=== Section Start ===
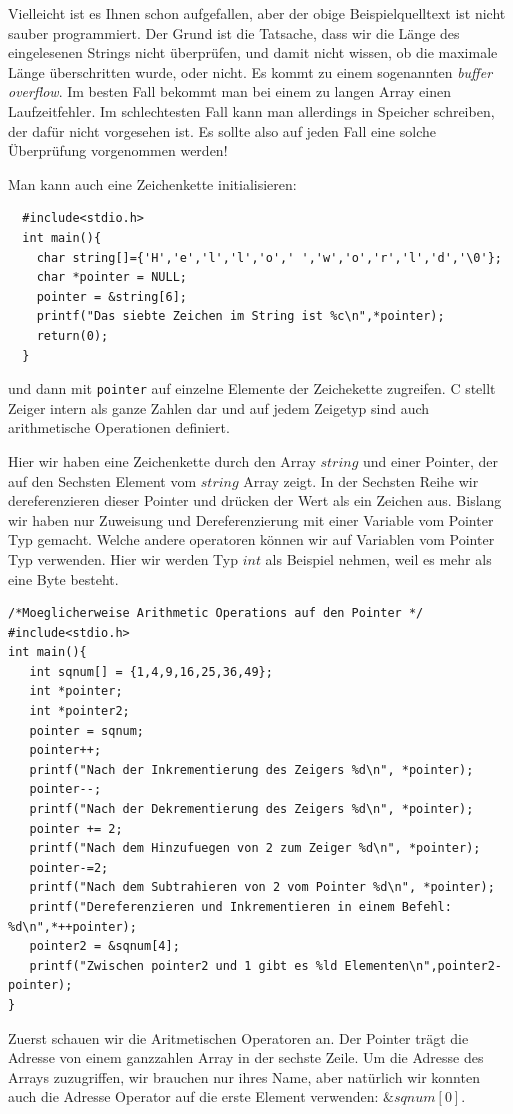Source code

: Vielleicht ist es Ihnen schon aufgefallen, aber der obige Beispielquelltext ist nicht sauber programmiert.
Der Grund ist die Tatsache, dass wir die Länge des eingelesenen Strings nicht überprüfen, und damit nicht wissen, ob die maximale Länge überschritten wurde, oder nicht.
Es kommt zu einem sogenannten \emph{buffer overflow}.
Im besten Fall bekommt man bei einem zu langen Array einen Laufzeitfehler. 
Im schlechtesten Fall kann man allerdings in Speicher schreiben, der dafür nicht vorgesehen ist.
Es sollte also auf jeden Fall eine solche Überprüfung vorgenommen werden!

Man kann auch eine Zeichenkette initialisieren:
\begin{lstlisting}
  #include<stdio.h>
  int main(){
    char string[]={'H','e','l','l','o',' ','w','o','r','l','d','\0'};
    char *pointer = NULL;
    pointer = &string[6];
    printf("Das siebte Zeichen im String ist %c\n",*pointer);
    return(0);
  }
\end{lstlisting} 
und dann mit \verb|pointer| auf einzelne Elemente der Zeichekette zugreifen.
C stellt Zeiger intern als ganze Zahlen dar und auf jedem Zeigetyp sind auch arithmetische Operationen definiert.

Hier wir haben eine Zeichenkette durch den Array $string$ und einer Pointer, der auf den Sechsten Element vom 
$string$ Array zeigt. In der Sechsten Reihe wir dereferenzieren dieser Pointer und drücken der Wert als ein 
Zeichen aus. Bislang wir haben nur Zuweisung und Dereferenzierung mit einer Variable vom Pointer Typ gemacht.
Welche andere operatoren können wir auf Variablen vom Pointer Typ verwenden. Hier wir werden Typ $int$ als Beispiel
nehmen, weil es mehr als eine Byte besteht.

\begin{lstlisting}
/*Moeglicherweise Arithmetic Operations auf den Pointer */
#include<stdio.h>
int main(){
   int sqnum[] = {1,4,9,16,25,36,49};
   int *pointer;
   int *pointer2;
   pointer = sqnum;
   pointer++;
   printf("Nach der Inkrementierung des Zeigers %d\n", *pointer);
   pointer--;
   printf("Nach der Dekrementierung des Zeigers %d\n", *pointer);
   pointer += 2;
   printf("Nach dem Hinzufuegen von 2 zum Zeiger %d\n", *pointer);
   pointer-=2;
   printf("Nach dem Subtrahieren von 2 vom Pointer %d\n", *pointer);   
   printf("Dereferenzieren und Inkrementieren in einem Befehl: %d\n",*++pointer);
   pointer2 = &sqnum[4];
   printf("Zwischen pointer2 und 1 gibt es %ld Elementen\n",pointer2-pointer);
}
\end{lstlisting}
Zuerst schauen wir die Aritmetischen Operatoren an. Der Pointer trägt die Adresse von einem 
ganzzahlen Array in der sechste Zeile. Um die Adresse des Arrays zuzugriffen, wir brauchen nur ihres Name, aber 
natürlich wir konnten auch die Adresse Operator auf die erste Element verwenden: $\&sqnum[0]$.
=== Section End ===
EXERCISE INSTRUCTIONS :: An exact copy of the lines above, from the one containing "Es kommt zu" down to the one containing "Es sollte also" and including both, is the whole answer; retype it and nothing else.

EXERCISE OUTPUT ::
Es kommt zu einem sogenannten \emph{buffer overflow}.
Im besten Fall bekommt man bei einem zu langen Array einen Laufzeitfehler. 
Im schlechtesten Fall kann man allerdings in Speicher schreiben, der dafür nicht vorgesehen ist.
Es sollte also auf jeden Fall eine solche Überprüfung vorgenommen werden!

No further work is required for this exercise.